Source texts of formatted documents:
────────────────────

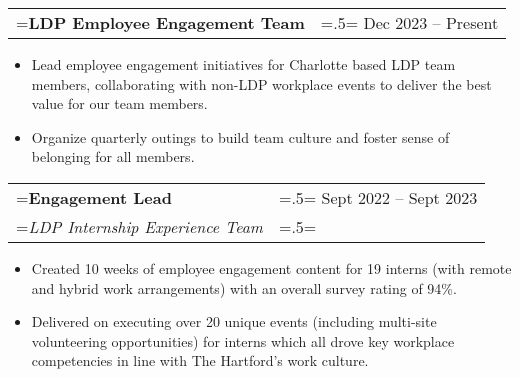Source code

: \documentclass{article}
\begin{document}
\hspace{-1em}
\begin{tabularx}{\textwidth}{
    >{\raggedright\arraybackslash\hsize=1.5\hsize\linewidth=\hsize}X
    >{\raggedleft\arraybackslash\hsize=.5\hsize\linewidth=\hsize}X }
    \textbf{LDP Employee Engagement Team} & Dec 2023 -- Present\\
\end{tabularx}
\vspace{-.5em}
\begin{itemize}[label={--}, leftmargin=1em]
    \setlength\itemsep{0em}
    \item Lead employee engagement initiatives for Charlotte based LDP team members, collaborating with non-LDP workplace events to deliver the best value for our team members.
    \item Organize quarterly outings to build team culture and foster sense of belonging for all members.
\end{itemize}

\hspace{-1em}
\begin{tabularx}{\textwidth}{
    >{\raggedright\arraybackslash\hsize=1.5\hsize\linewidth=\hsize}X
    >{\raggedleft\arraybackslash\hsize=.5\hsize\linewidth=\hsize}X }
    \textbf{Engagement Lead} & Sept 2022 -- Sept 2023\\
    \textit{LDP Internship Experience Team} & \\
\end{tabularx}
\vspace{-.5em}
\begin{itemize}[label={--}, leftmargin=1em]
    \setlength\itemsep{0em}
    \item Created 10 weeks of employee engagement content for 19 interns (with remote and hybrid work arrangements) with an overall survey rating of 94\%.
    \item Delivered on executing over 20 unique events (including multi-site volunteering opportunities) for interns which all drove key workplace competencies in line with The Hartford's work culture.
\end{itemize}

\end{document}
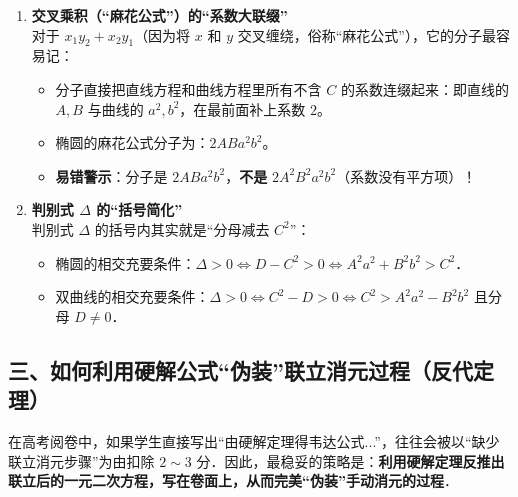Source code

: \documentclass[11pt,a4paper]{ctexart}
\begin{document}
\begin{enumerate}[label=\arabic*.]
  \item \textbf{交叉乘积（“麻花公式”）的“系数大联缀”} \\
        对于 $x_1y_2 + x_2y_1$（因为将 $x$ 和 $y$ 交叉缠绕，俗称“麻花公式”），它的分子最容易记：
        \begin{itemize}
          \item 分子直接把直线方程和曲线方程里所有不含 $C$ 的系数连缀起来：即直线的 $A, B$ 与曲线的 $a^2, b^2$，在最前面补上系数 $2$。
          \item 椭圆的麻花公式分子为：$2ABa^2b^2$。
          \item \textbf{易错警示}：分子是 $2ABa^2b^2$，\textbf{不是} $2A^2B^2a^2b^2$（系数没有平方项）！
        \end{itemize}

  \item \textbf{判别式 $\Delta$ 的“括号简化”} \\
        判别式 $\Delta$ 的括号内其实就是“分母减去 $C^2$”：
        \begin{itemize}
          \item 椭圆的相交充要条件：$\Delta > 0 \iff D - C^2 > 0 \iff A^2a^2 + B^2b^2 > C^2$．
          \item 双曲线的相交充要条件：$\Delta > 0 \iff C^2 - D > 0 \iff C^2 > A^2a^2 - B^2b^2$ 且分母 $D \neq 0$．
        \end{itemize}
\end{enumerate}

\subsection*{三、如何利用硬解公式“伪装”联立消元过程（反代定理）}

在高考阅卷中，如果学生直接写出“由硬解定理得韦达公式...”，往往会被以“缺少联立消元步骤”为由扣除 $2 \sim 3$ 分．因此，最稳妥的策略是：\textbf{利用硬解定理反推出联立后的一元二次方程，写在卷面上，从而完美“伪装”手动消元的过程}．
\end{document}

────────────────────

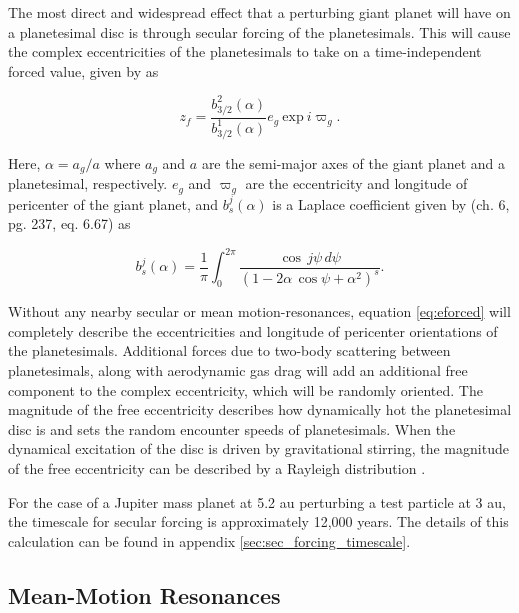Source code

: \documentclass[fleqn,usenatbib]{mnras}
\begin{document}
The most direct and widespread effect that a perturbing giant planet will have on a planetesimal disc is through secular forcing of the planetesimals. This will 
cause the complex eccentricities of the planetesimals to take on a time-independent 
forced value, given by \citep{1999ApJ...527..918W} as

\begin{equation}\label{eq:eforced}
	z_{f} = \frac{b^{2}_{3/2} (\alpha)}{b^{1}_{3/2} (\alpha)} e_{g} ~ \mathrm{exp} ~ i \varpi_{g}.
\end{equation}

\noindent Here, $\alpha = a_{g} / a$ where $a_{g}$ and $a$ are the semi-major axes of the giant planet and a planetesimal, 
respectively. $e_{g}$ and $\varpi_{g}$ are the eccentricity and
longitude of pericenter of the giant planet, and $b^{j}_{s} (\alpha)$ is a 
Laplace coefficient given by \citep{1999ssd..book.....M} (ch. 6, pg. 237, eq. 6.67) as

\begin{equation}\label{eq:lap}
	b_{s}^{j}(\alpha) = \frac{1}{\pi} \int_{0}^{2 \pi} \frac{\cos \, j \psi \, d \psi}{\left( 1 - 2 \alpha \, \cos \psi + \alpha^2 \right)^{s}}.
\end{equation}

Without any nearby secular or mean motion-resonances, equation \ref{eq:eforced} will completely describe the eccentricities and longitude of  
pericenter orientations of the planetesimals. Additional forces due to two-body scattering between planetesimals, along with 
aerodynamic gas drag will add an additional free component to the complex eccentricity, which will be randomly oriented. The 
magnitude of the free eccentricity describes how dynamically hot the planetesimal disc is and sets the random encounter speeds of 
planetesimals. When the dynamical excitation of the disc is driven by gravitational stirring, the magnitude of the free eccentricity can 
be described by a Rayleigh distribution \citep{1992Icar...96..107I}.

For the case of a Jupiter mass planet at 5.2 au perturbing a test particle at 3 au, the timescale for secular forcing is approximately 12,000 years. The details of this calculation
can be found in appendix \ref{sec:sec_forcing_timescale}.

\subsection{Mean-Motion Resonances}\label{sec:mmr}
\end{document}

────────────────────

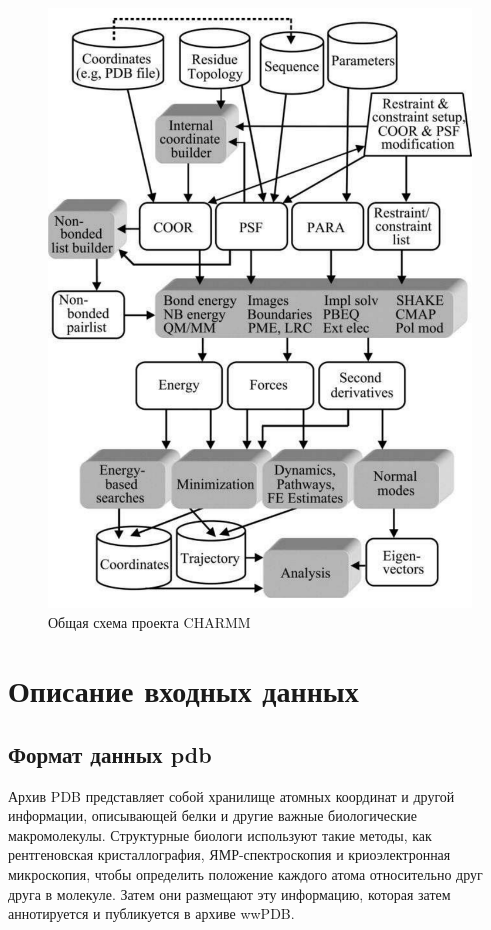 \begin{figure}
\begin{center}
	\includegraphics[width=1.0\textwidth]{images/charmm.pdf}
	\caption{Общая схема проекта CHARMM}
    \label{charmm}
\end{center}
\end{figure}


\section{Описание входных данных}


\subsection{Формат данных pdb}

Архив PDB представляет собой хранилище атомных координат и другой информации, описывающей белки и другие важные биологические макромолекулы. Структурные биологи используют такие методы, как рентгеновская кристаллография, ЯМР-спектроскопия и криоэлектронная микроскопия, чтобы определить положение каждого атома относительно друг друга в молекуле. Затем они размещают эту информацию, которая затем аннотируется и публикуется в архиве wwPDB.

────────────────────

→ **PROBLEM TO WORK ON**
If a line in the records contains the string "perturbing", copy it out.

→ **RESPONSE TO THIS TASK**
The most direct and widespread effect that a perturbing giant planet will have on a planetesimal disc is through secular forcing of the planetesimals. This will 
For the case of a Jupiter mass planet at 5.2 au perturbing a test particle at 3 au, the timescale for secular forcing is approximately 12,000 years. The details of this calculation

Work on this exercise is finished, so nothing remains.